The most exciting thing about this world is its ever changing quality.

Monday, June 08, 2009

Distributed system notes - Part II

Intra-machine parallel computing vs. inter-machines distributed computing

Find the parallel task potential and independent data sets, or both -> commutative property.

Parallel computing at intra-machine level normally is achieved via multi-threading on single CPU or multi-processing across multiple CPUs (but sharing memory and I/O resources). The key is how to build in parallelism into the task, process and thread level design by exploiting the implicit commutative property of the problem. Here synchronisation on the shared resource and dependency over the similar non-commutative logic is the main difficulties.

Distributed computing at inter-machines, connected through homogeneous or heterogeneous network, has underlining limitation (proved by consensus attack problem). In real world scenarios, we always either simplify the network model (i.e. client-server, peer-to-peer) with certain constraints, or assuming probability in the failures.

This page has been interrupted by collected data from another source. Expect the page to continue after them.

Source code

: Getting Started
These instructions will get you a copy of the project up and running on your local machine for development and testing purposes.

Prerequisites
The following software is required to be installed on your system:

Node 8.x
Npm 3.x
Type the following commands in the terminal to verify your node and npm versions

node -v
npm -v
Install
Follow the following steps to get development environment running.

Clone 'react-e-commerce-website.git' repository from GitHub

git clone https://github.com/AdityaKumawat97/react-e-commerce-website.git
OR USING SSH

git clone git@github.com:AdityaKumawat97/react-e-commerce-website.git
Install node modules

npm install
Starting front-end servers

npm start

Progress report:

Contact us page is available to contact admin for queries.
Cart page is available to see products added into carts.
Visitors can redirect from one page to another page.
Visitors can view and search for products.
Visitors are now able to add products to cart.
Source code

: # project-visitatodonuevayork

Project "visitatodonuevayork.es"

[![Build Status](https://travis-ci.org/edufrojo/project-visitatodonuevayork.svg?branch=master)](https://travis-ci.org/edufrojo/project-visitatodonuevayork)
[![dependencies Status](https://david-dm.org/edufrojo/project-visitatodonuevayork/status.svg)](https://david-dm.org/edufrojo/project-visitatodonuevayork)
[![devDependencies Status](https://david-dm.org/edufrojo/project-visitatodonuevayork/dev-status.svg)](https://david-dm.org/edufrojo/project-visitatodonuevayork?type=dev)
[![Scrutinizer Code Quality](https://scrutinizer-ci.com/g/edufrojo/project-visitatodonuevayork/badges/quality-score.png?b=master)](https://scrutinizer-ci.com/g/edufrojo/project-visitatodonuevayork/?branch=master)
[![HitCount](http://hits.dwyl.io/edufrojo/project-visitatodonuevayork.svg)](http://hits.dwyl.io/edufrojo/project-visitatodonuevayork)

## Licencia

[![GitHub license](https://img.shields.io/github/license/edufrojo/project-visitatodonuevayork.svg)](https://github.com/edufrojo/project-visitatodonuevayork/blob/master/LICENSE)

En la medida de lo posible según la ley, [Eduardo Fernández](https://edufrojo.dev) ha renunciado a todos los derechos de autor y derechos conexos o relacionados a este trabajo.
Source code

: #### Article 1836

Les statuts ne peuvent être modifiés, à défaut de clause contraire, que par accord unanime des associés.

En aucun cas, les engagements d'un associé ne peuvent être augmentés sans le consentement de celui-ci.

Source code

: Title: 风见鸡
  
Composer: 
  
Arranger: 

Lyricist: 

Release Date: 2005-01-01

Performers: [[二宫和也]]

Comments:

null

Hence the fundamental challenges in inter-machine distributed system is communication and messaging protocol plusshared, synchronised and consistent data support.

Message Passing Interface (MPI) - Open MPI

Explicit data control over nodes; 1-n, n-1 and n-n messaging support; support high performance localised applications; defined synchronisation and shared virtual memory; explicit distributed processes control.Open MPI implementation.

MapReduce

Less direct process and data control in distributed nodes with hidden complexity, based on DFSand JobTracker.

MapReduce -> Map (parallel tasks working on independent raw data sets) + Reduce (parallel tasks working on independent hash key sets)

  1. The MapReduce library in the user program first shards the input files into M pieces of typically 16 megabytes to 64 megabytes (MB) per piece. It then starts up many copies of the program on a cluster of machines.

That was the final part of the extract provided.